Tina loves Vermont’s commitment to small agricultural enterprises. She has completed the Master Gardener, Master Composter, as well as the Holistic Farm Management course through the Beginning Women Farmers program. She has presented on topics related to growing fruit and supporting pollinators, for the Extension Master Gardeners, the Hartland Garden Club, the Upper Valley Food Co-op and Vermont Coverts—Woodlands for Wildlife.
Karen is an organic grower, educator, and community organizer. She graduated with a self -designed BA titled Social Engagement in Environmental Awareness and Human Rights from Western WA University (’04) and has since completed her Permaculture Design Certificate (’10) and worked with various farms and farm education programs in the Upper Valley since 2006. She is a co-founder of Transition 5 Villages and the Upper Valley Apple Corps, a community initiative to plant fruit and nut trees around the Upper Valley. Most recently she has designed and implemented a diversified garden at the White River Elementary School with The Creative Lives After School Program where she teaches garden and earth based education.

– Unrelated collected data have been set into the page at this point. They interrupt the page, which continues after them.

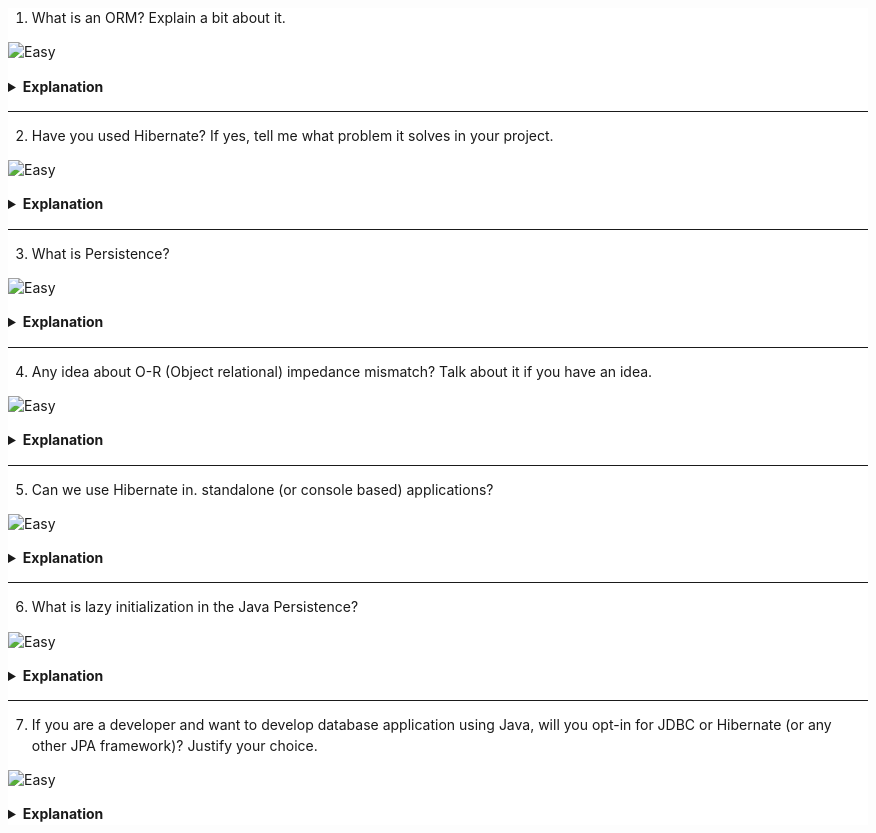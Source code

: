 1. What is an ORM? Explain a bit about it.

![Easy](https://github.com/revaturelabs/interviewquestions/blob/dev/ComplexityTags/simple%20(2).svg)

<details><summary> <b>Explanation</b> </summary></details>

------


2. Have you used Hibernate? If yes, tell me what problem it solves in your project.

![Easy](https://github.com/revaturelabs/interviewquestions/blob/dev/ComplexityTags/simple%20(2).svg)

<details><summary> <b>Explanation</b> </summary></details>

------


3. What is Persistence?

![Easy](https://github.com/revaturelabs/interviewquestions/blob/dev/ComplexityTags/simple%20(2).svg)

<details><summary> <b>Explanation</b> </summary></details>

------


4. Any idea about O-R (Object relational) impedance mismatch? Talk about it if you have an idea.

![Easy](https://github.com/revaturelabs/interviewquestions/blob/dev/ComplexityTags/simple%20(2).svg)

<details><summary> <b>Explanation</b> </summary></details>

------


5. Can we use Hibernate in. standalone (or console based) applications?

![Easy](https://github.com/revaturelabs/interviewquestions/blob/dev/ComplexityTags/simple%20(2).svg)

<details><summary> <b>Explanation</b> </summary></details>

------


6.	What is lazy initialization in the Java Persistence?

![Easy](https://github.com/revaturelabs/interviewquestions/blob/dev/ComplexityTags/simple%20(2).svg)

<details><summary> <b>Explanation</b> </summary></details>

------


7. If you are a developer and want to develop database application using Java, will you opt-in for JDBC or Hibernate (or any other JPA framework)? Justify your choice.

![Easy](https://github.com/revaturelabs/interviewquestions/blob/dev/ComplexityTags/simple%20(2).svg)

<details><summary> <b>Explanation</b> </summary></details>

Karen recently started her own permaculture consulting and edible landscaping business and also works at Henderson’s Tree & Garden Services. As a permaculture designer, she strives to cultivate landscapes that provide both sustenance and sanctuary by choosing high yielding, nutrient dense crops and working with the spirit of the land (genius loci) develop holistically enriching space.
Susan Hoffman is a community herbalist, certified aroma therapist, local foodie farmer and all around medicine woman. She apprenticed with Rosemary Gladstar in 1994 and completed her advanced herbalist training program in 2005. She has continued her education with many world renowned herbalists for the past 21 years. She is the founder/owner of Wild Hill Soap and Herbals, a small herbal product company she began in 1995. She and her husband live on a small herb and vegetable farm in Chelsea Vermont where they grow much of the food they eat and the herbs they use in their body care products and herbal medicines. She is passionate about preserving our native medicine and wild food plants and teaching others to incorporate them into their everyday lives.
Carol operates Clay Hill Corners, a seven acre market garden and blueberry farm in Hartland Vermont. Adept at cultivating fresh fruits and vegetables, Carol shares her knowledge and experience through workshops, farm tours and talks in the Upper Valley. Carol provides the Upper Valley Food Co-op with salad greens, herbs and flowers each season as well as quiche made with local ingredients including seasonal vegetables.